**INSTRUCTIONS FOR THE TASK:**
Restrict the output to the lines below starting at the one that contains "the most similar" and ending at the one that contains "On the Figure", and restate them word for word, both ends included.

**TASK DATA:**

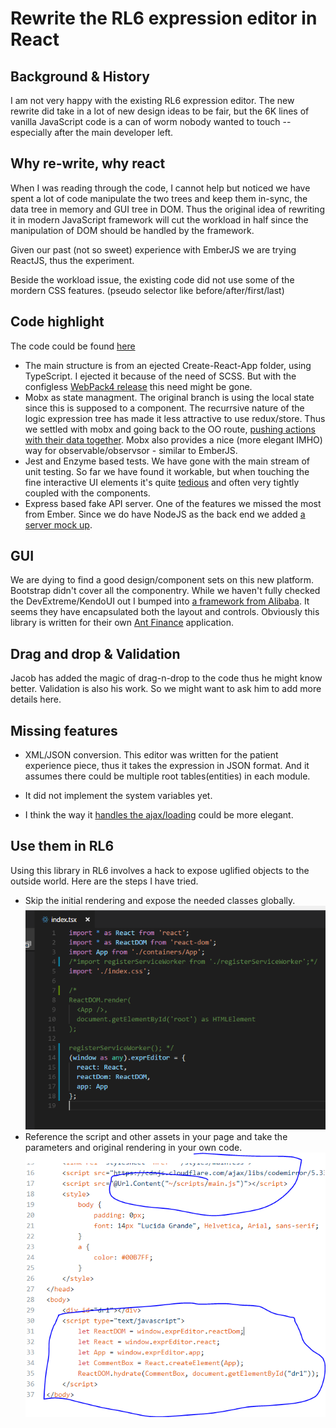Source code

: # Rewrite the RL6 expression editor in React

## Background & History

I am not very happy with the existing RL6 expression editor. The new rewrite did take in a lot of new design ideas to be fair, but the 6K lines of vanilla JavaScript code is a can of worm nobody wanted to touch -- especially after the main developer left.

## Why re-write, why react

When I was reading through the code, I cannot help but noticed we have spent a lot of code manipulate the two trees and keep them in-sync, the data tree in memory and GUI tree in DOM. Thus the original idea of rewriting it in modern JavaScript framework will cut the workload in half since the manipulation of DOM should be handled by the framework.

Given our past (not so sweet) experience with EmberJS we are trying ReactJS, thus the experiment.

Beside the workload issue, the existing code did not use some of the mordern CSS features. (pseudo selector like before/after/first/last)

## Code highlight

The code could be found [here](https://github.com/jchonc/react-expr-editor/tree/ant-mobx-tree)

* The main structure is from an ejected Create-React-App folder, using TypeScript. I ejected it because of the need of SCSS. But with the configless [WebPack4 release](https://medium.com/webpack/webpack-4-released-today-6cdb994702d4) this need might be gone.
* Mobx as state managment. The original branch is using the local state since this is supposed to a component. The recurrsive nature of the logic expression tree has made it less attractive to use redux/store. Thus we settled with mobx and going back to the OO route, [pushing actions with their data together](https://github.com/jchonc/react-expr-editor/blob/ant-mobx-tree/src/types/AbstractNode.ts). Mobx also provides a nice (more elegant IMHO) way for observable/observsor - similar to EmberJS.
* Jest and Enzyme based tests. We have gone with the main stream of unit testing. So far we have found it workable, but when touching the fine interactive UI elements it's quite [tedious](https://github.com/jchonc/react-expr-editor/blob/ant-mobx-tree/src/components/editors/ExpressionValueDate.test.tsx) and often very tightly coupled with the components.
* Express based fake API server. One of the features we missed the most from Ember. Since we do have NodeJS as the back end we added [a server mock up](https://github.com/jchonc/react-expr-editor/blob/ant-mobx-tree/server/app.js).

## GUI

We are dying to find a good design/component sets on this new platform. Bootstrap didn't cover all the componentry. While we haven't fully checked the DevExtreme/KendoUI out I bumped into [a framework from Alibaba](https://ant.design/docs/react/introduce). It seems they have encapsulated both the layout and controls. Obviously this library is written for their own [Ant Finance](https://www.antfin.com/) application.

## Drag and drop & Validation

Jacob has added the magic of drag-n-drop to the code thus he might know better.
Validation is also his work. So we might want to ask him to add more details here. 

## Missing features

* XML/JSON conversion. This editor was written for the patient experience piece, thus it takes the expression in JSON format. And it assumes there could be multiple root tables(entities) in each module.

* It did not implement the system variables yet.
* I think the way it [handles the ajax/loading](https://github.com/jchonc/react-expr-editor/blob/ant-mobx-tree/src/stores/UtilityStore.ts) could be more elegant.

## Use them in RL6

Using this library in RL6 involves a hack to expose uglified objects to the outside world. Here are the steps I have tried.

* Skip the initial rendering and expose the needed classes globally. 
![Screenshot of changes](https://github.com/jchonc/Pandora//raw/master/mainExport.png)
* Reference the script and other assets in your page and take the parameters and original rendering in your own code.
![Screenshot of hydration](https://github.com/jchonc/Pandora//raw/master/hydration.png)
---
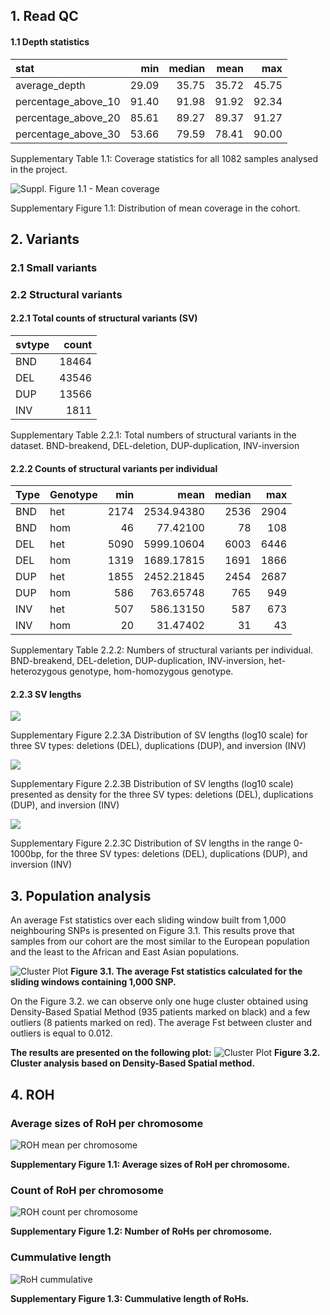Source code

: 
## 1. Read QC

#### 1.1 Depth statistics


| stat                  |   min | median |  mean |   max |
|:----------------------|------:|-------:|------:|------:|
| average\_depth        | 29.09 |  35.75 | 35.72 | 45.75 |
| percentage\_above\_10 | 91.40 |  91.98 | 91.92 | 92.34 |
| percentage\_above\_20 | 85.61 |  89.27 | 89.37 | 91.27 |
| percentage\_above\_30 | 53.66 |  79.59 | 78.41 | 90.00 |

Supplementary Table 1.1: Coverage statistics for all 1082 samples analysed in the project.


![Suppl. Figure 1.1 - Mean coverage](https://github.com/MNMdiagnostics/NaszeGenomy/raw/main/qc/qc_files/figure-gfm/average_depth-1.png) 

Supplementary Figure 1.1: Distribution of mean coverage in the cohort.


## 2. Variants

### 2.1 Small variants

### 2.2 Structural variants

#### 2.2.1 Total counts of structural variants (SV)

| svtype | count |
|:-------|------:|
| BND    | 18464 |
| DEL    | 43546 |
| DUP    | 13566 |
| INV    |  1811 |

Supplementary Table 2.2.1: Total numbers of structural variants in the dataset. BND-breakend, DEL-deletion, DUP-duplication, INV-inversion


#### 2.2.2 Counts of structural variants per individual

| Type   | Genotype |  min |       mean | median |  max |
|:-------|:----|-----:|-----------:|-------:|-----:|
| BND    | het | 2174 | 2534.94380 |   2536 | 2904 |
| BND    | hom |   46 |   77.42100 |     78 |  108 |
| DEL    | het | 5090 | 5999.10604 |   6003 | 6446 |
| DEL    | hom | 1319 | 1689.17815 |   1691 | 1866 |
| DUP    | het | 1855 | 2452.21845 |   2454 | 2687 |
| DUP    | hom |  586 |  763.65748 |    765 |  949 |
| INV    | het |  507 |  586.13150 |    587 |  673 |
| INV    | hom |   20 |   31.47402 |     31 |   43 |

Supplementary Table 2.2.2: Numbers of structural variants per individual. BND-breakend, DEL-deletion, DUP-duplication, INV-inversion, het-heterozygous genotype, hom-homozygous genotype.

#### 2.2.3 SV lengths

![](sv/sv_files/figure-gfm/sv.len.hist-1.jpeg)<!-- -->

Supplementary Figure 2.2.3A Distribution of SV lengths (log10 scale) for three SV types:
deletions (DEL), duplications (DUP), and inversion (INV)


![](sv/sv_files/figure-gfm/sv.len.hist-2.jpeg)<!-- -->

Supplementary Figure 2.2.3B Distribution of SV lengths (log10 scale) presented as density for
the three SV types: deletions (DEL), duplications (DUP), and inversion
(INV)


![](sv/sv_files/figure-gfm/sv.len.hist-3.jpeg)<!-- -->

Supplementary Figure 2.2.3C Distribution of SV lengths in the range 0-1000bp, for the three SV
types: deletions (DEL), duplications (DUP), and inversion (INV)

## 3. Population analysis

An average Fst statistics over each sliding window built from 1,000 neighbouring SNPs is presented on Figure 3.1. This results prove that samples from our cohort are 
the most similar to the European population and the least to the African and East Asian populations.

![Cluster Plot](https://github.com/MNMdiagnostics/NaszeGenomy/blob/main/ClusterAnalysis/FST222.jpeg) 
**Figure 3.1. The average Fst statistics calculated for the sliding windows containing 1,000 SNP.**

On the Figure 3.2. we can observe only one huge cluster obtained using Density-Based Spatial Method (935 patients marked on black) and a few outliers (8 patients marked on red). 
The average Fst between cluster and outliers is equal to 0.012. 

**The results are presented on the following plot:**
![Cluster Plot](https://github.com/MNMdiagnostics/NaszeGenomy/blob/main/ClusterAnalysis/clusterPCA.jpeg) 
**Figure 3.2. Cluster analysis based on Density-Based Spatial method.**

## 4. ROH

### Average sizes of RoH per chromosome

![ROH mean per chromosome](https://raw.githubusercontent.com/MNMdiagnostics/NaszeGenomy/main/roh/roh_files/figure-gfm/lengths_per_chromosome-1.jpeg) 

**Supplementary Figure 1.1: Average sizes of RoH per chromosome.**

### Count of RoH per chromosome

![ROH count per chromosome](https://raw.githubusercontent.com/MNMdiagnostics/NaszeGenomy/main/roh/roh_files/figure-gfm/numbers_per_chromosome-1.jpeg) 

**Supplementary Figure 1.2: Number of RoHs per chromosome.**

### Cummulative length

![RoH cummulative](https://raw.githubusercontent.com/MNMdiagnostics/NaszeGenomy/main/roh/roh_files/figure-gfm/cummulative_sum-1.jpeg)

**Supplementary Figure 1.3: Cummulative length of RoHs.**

**WRITTEN RESPONSE:**
the most similar to the European population and the least to the African and East Asian populations.

![Cluster Plot](https://github.com/MNMdiagnostics/NaszeGenomy/blob/main/ClusterAnalysis/FST222.jpeg) 
**Figure 3.1. The average Fst statistics calculated for the sliding windows containing 1,000 SNP.**

On the Figure 3.2. we can observe only one huge cluster obtained using Density-Based Spatial Method (935 patients marked on black) and a few outliers (8 patients marked on red). 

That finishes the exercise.